Für die meisten war es der erste Theaterbesuch überhaupt. Viele hatten kaum eine Vorstellung davon, was sie erwarten würde. Doch bereits in den ersten Minuten stieg die Spannung: Musik, geheimnisvolle Gestalten, die plötzlich ins Publikum sprangen – der Einstieg war so mitreißend, dass die Aufmerksamkeit der Zuschauerinnen und Zuschauer sofort gefesselt war. Die Spannung ließ bis zum Ende nicht nach, denn die Szenen führten immer tiefer in das dramatische Geschehen hinein.

 

Schülerstimmen im Bus auf dem Rückweg:

 

         „Es war so spannend vom ersten Moment bis zum Schluss, dass ich gar nicht gemerkt habe, wie schnell die eineinhalb Stunden vorbei waren.“

 

         „Alles wirkte so realistisch, als würde es wirklich passieren.“

 

         „Auch wenn ich nicht alles verstanden habe, fand ich die Aufführung sehr interessant und konnte trotzdem vieles erschließen.“

 

        „Ich fand es erstaunlich, dass man mit so wenig Dekoration und nur 3–4 Farben komplett unterschiedliche Räume entstehen lassen kann.“ – „Ja, stimmt: viel Schwarz, Blau und etwas Rot. Sind das vielleicht die französischen Farben?“

 

        „Der Schauspieler, der den jungen Edmond Dantès gespielt hat, war am besten – und süß!“

 

         „Ich habe nicht ganz verstanden, wer dieser Mann in Schwarz war … war das die ‚Vengeance‘ in ihm?“ – „Ja, Dantès war von der Rache besessen.“

 

         „Krass, die Szene mit dem Spiegel – da wurde Dantès doch zum Grafen von Monte-Cristo?“ – „Ja, und Villefort hat es echt verdient …“

 

         „Habt ihr so viel verstanden? Ich habe nur ‚Le capitaine, le capitaine!‘ verstanden – aber eines sag ich euch: Theater ist besser als Kino!
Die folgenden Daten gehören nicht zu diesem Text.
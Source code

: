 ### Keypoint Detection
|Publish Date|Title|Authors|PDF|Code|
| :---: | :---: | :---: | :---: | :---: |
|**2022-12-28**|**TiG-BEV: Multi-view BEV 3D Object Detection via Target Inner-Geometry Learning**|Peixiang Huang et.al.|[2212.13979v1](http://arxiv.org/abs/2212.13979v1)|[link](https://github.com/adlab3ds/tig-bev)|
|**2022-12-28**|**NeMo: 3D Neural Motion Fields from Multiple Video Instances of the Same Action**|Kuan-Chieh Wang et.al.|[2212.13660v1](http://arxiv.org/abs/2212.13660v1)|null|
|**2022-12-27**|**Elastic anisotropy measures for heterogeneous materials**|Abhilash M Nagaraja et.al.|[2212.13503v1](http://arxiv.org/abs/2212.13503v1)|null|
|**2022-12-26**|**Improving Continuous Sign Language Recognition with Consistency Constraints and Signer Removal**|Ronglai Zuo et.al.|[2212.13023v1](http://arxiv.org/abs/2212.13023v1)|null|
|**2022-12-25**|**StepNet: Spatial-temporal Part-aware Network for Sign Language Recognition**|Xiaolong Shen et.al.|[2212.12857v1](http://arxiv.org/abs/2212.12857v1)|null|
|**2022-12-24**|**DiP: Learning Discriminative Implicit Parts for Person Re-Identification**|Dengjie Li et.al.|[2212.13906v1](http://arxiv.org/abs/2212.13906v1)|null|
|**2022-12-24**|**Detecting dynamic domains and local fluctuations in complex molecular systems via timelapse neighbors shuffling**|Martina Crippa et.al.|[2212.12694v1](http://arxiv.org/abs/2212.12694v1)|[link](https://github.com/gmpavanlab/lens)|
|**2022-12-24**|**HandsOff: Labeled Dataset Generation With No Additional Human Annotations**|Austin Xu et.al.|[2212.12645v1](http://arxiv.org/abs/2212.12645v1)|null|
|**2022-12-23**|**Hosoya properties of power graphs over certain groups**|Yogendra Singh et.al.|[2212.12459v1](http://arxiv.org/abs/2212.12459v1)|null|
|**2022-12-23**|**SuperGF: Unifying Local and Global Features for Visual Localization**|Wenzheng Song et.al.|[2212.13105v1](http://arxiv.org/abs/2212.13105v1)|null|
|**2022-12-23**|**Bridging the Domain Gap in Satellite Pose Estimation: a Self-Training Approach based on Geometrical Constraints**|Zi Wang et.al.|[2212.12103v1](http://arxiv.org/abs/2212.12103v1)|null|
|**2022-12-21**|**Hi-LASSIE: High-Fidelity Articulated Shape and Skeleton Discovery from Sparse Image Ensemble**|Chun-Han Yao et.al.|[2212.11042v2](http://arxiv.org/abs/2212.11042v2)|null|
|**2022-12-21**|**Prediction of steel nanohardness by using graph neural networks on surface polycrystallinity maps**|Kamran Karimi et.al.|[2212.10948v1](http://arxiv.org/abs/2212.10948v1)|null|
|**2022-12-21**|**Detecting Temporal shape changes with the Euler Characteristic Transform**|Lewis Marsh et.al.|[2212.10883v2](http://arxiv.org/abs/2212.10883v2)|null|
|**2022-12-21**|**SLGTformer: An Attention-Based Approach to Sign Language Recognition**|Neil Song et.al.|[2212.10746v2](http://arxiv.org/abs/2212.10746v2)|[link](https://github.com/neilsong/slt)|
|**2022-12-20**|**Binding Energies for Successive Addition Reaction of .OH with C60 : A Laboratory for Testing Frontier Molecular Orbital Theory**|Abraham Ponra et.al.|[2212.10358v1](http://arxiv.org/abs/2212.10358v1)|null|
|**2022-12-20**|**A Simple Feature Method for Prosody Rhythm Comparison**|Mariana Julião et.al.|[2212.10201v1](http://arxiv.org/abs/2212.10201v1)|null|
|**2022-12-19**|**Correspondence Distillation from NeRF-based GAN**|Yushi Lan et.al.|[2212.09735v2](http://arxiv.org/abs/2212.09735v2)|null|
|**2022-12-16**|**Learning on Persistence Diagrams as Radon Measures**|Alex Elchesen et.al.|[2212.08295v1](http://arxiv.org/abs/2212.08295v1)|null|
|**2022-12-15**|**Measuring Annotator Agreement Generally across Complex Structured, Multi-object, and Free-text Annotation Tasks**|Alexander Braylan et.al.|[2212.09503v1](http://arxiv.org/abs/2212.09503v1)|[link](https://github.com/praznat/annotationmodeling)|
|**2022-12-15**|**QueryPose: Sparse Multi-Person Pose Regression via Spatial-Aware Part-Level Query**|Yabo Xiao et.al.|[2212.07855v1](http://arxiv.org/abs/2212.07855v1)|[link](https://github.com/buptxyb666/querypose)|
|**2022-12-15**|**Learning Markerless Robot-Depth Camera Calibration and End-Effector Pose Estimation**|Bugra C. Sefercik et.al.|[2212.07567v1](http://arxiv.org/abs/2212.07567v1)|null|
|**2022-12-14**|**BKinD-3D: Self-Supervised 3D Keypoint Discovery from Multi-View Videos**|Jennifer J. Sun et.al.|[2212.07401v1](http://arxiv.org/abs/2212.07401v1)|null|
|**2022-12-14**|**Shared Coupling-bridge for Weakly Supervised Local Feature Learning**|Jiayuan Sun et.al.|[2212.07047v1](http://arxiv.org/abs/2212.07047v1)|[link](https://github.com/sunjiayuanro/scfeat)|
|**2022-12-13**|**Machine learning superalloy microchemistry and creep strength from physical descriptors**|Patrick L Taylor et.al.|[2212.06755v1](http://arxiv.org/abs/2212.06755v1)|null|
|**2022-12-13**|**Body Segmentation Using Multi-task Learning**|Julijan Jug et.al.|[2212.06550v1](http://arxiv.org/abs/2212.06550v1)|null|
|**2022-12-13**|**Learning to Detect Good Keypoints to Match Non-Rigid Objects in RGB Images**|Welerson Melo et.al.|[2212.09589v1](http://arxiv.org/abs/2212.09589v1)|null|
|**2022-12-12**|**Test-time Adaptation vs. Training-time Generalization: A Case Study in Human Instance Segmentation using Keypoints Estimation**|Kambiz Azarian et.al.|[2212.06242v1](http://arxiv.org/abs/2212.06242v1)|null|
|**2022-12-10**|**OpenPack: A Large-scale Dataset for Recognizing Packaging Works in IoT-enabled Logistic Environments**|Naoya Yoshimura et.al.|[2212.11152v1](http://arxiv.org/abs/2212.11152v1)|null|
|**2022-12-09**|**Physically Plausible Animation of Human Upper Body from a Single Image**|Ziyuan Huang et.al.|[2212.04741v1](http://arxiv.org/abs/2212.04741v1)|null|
Alles passiert echt: Text, Gesang, Tanz, schnelle Kostümwechsel – da darf man keine Fehler machen!“

 

         „Sie haben so gut gespielt, mit so vielen Emotionen!“

 

        „Der Saal war groß und voll, und alle waren so leise, dass man jedes Geräusch hören konnte …“

 

         „Wie konnte sie sich so viel Text merken? Nicht ein einziges Mal hat sie gestottert!“

 

         „Ich konnte leider nicht alles sehen – große Mädchen saßen vor mir. Das war ärgerlich.“

 

         „Ich war etwas verwirrt, wer in welchem Moment Dantès war. Beim Lesen gab es doch nur einen …“

 

„Du hast nicht aufgepasst J! Einer war Dantès vor dem Gefängnis, und der andere danach – er wurde doch zum Grafen von Monte-Cristo.“

 

        „Sie haben so schnell gesprochen! Ich konnte nicht alles verstehen, aber es war trotzdem spannend.“

 

         „Ich habe mich amüsiert – echt cool alles! Ich würde immer wieder hingehen.“

 

        „Bei mir hat der Bauch geknurrt – keine Ahnung warum.“

 

         „Die Szene mit dem Meer aus dem blauen Stoff fand ich wunderschön.“

 

         „Als die ‚Leiche‘ ins Wasser geworfen wurde, war das eher witzig als tragisch.“

 

         „Alles sah und echt aus. Es fiel mir  leicht, so lange sitzen zu bleiben.“

 

         „Die Szenen waren perfekt eingeübt: Musik, Licht, Geste, Gesang, alles halt“

 

         „Die Schauspieler waren total sympathisch, und es war richtig cool, dass wir Fotos mit ihnen machen durften.“

 

         „Ich wollte auch eine Frage stellen, aber ich habe mich nicht getraut.“

 

         „Ich habe gefühlt alles verstanden – zumindest hatte ich das Gefühl. Es war überwältigend für mich. Danke, dass ich die Möglichkeit hatte, das zu erleben: mein erstes Theaterstück überhaupt! ...Und die Brücke über die Weser, die im Nebel versteckt war, fand ich geheimnisvoll und schön.“

 

In der Abschlussrunde haben sich sogar drei unserer Schülerinnen getraut, den Schauspielerinnen und Schauspielern vor dem gesamten Publikum Fragen zu stellen – natürlich auf Französisch, da sie kein Wort Deutsch sprechen. Ein aufregender, aber auch ein echter Glücksmoment.

 

Schüler und Schülerinnen der Französischkurse 8-10R & M.V.